Problem details
Retrieve every line of the data holding the word "Editor".

Source texts of formatted documents
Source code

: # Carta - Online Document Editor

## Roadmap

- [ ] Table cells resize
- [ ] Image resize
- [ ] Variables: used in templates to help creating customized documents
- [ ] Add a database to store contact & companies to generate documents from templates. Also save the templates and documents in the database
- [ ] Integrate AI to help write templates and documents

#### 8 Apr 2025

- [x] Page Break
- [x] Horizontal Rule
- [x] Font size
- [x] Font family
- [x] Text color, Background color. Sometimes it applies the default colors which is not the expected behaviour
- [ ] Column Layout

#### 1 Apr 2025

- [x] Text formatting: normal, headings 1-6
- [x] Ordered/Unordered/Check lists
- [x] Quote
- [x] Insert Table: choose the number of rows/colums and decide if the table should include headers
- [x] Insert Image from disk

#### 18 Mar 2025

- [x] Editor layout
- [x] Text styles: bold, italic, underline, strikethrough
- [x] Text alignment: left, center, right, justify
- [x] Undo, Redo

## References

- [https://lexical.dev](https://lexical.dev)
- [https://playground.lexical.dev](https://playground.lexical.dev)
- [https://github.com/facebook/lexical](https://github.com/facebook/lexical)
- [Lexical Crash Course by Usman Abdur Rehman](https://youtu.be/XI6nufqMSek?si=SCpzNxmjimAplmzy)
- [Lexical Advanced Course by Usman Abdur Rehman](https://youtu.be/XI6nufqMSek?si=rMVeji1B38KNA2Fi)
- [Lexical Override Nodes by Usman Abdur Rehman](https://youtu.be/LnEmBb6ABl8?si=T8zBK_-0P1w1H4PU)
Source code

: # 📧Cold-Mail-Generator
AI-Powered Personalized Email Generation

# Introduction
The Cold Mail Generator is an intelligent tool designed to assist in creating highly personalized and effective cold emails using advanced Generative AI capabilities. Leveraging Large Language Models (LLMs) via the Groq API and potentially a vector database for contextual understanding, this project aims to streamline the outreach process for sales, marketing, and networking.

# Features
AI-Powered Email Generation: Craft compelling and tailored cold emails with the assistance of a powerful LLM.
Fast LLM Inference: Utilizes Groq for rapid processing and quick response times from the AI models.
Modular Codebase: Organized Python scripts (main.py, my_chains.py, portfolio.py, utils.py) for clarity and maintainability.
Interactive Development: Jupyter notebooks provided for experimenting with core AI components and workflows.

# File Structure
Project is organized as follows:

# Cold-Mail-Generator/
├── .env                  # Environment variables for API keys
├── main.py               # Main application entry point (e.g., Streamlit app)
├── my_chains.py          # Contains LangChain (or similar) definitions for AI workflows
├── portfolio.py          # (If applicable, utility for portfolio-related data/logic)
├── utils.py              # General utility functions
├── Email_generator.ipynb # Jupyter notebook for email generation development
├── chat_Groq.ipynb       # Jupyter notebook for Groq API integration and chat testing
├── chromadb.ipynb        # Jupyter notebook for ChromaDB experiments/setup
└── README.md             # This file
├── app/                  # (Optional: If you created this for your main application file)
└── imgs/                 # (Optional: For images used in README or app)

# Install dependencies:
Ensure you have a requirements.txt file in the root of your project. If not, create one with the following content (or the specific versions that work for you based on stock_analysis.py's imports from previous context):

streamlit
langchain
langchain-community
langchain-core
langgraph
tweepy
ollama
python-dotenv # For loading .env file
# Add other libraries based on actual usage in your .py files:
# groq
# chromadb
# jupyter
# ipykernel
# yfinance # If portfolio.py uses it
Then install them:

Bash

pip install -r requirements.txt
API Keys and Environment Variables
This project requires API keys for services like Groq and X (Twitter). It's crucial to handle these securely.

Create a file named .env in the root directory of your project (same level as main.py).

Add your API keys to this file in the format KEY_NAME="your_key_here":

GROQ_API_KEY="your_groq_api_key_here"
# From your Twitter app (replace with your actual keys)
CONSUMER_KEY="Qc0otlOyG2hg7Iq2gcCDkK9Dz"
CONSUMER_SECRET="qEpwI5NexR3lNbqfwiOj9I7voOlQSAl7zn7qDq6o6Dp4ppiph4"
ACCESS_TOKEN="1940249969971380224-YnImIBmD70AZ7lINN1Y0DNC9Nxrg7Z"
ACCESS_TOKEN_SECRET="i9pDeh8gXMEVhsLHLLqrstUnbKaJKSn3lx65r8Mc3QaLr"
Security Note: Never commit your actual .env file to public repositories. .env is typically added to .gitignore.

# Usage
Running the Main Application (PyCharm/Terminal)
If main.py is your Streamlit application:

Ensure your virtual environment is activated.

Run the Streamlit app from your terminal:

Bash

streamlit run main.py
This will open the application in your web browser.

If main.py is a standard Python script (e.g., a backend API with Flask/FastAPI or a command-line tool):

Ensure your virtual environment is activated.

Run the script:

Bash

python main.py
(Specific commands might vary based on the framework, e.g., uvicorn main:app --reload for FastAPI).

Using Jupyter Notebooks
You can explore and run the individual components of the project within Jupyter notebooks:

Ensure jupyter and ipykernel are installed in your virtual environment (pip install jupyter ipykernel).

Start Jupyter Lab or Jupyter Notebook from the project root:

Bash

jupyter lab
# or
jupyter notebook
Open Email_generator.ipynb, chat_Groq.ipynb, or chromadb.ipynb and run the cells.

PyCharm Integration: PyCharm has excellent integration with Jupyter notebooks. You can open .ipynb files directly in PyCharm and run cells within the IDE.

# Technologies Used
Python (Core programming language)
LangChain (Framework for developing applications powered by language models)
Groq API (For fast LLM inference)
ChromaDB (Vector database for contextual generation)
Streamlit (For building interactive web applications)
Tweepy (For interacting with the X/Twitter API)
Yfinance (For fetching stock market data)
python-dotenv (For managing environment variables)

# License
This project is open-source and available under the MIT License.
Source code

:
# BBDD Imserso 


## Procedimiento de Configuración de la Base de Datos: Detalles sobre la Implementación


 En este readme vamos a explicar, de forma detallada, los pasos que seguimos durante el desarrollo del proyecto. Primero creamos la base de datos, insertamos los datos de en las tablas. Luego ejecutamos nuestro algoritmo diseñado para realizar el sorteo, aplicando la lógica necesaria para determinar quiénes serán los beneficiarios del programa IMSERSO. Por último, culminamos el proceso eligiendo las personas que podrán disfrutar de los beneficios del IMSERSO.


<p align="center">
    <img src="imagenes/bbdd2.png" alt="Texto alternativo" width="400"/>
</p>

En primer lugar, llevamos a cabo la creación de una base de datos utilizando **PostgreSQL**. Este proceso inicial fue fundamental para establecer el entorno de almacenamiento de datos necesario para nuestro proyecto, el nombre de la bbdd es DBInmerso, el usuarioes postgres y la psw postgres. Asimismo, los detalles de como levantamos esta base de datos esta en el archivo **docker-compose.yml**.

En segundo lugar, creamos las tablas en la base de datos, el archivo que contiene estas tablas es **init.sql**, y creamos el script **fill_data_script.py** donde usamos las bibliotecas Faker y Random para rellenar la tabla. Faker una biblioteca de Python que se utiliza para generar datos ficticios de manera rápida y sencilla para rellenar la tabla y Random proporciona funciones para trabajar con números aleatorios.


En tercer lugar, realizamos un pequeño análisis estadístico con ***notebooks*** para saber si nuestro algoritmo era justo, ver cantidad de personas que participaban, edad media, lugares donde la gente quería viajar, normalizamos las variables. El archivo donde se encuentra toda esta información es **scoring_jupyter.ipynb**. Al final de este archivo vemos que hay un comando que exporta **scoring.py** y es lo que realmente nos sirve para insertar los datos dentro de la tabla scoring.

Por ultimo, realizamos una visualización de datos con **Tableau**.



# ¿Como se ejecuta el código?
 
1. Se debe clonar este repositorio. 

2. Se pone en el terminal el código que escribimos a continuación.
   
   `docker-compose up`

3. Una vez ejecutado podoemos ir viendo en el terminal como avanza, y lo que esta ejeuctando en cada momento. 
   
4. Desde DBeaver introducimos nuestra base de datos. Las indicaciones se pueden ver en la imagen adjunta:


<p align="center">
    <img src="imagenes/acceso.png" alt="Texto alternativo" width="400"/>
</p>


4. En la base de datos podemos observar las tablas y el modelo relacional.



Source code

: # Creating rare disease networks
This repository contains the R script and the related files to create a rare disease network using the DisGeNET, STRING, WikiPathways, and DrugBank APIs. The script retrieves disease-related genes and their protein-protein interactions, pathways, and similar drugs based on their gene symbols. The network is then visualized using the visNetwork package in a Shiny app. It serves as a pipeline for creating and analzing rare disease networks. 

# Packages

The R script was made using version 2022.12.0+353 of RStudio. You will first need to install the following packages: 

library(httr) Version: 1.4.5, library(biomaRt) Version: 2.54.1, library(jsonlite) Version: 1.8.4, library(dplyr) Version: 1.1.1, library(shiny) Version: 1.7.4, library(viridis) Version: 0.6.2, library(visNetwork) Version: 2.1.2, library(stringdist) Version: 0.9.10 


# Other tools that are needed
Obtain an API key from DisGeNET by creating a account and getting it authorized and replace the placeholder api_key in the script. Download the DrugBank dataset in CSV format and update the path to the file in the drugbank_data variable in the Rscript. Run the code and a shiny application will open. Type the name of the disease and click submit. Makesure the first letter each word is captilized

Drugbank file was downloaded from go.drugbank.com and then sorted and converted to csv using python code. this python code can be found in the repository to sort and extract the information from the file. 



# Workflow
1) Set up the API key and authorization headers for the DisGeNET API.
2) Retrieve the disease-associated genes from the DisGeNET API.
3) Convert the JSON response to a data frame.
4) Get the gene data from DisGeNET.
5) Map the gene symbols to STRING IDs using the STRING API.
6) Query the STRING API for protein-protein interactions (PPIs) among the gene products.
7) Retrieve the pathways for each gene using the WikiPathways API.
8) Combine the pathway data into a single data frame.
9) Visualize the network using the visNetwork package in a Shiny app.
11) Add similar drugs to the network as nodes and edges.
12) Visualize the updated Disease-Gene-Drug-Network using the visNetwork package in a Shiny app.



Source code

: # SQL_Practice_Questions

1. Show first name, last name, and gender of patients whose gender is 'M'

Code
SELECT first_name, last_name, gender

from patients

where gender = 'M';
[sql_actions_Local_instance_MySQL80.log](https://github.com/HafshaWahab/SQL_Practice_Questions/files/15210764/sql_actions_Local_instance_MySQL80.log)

Answer to this task
: # Carta - Online Document Editor
- [x] Editor layout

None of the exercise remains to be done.